あれこそまさしく、<世にも珍しい花>……!

<森の奥に、美しい一輪の花が、ひっそりと咲き誇っている。>

ついに……ついに、やりましたわ!

やーん、かぁーわいぃ~♪

<アンナが喜び勇んで花に駆け寄り、そっと手を伸ばした瞬間――

ズボッ、と花が上に抜け、地面から執事が生えてきた。>

ご機嫌うるわしゅうございます、アンナさま。

さて、それではティータイムといたしましょう。

…………。ウィリアム? 執事のあなたがどうしてここに!?

花の下に……埋まってたんですか?

ええ。

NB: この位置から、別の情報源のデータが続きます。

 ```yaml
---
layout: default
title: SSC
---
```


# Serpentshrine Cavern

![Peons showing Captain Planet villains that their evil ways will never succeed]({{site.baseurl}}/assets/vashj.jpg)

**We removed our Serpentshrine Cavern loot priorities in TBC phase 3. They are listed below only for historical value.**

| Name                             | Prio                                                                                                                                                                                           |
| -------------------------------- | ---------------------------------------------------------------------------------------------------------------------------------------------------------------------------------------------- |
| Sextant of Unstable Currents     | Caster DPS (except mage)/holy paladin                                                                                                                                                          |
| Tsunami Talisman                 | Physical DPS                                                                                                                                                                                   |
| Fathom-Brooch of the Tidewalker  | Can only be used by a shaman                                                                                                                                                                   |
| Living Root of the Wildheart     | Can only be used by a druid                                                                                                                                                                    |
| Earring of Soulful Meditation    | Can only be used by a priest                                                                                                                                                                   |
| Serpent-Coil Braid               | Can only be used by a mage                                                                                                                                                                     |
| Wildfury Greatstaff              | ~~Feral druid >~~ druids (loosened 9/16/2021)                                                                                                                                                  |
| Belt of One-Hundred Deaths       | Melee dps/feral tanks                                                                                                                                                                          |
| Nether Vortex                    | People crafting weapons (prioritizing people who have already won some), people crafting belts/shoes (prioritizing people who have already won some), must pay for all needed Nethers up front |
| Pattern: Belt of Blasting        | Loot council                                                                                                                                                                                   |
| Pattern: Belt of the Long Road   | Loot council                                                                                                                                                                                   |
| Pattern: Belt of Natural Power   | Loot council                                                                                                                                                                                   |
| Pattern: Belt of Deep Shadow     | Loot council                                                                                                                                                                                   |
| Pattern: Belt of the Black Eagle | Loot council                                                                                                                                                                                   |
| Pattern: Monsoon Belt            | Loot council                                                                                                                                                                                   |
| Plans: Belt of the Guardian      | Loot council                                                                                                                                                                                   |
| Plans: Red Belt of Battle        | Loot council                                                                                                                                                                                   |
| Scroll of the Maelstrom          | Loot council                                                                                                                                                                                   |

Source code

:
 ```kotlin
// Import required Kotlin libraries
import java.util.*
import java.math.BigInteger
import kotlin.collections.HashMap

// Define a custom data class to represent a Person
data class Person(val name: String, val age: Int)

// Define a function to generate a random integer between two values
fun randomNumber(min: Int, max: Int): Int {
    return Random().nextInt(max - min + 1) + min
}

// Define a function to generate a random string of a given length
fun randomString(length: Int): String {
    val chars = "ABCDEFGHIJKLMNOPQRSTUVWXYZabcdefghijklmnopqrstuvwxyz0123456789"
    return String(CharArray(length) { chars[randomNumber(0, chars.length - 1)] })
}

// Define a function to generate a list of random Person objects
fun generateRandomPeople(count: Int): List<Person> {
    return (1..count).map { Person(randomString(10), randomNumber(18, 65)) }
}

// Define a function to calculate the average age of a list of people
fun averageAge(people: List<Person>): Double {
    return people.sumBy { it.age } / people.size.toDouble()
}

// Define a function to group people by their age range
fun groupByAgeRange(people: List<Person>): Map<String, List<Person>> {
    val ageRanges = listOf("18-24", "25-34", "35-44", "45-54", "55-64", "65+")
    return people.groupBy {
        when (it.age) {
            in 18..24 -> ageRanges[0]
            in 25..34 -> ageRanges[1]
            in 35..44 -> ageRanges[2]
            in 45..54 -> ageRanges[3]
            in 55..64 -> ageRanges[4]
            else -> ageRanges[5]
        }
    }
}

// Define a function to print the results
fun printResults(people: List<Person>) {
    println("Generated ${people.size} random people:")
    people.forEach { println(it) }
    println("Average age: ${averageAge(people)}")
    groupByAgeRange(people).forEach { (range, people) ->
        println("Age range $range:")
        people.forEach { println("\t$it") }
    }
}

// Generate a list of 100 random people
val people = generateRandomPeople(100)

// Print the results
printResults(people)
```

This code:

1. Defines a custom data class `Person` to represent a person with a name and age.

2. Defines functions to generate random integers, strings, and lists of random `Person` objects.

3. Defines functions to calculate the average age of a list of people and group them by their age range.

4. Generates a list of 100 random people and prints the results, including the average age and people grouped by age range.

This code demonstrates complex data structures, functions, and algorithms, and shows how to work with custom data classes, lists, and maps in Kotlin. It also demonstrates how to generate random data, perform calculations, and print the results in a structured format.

さようでございます。

屋敷を出て行かれたアンナさまが、世間の荒波にもまれてどれだけ成長なされたか……

それを確かめよ、という旦那さまのご命令でしたが――

こうもあっさり引っかかられるとはまだまだ世間知らずなようですね。

失礼しちゃいますわね! わたくしだって成長してますわ!

それより、ウィリアム! その<紅茶を滝れてくれる花>をおよこしなさい!

いやアンタまだ信じてたのっ!?

失礼ですが、アンナさま。お茶の準備がございますので。

待ちなさいったらー! ブリリアントアンナビぃームっ!!

おっと。アンナさま、その技は<戦神逆鱗>が正式名称です。これはセイクリッド公爵家に代々伝わる由緒正しい――

そんなかわいくない名前、やあーですわ! こらウィリアム、お待ちなさーい!

<逃げながら紅茶の準備を始めるウィリアム、それを追って傘から光線を乱射するアンナ。>

……帰ろっか。

そうね。


さ、お茶が入りましたよ。いかがでしょう、お嬢さま。

いただきますけどっ! その前に、当たりなさいなー!

もぉーーーーっ!!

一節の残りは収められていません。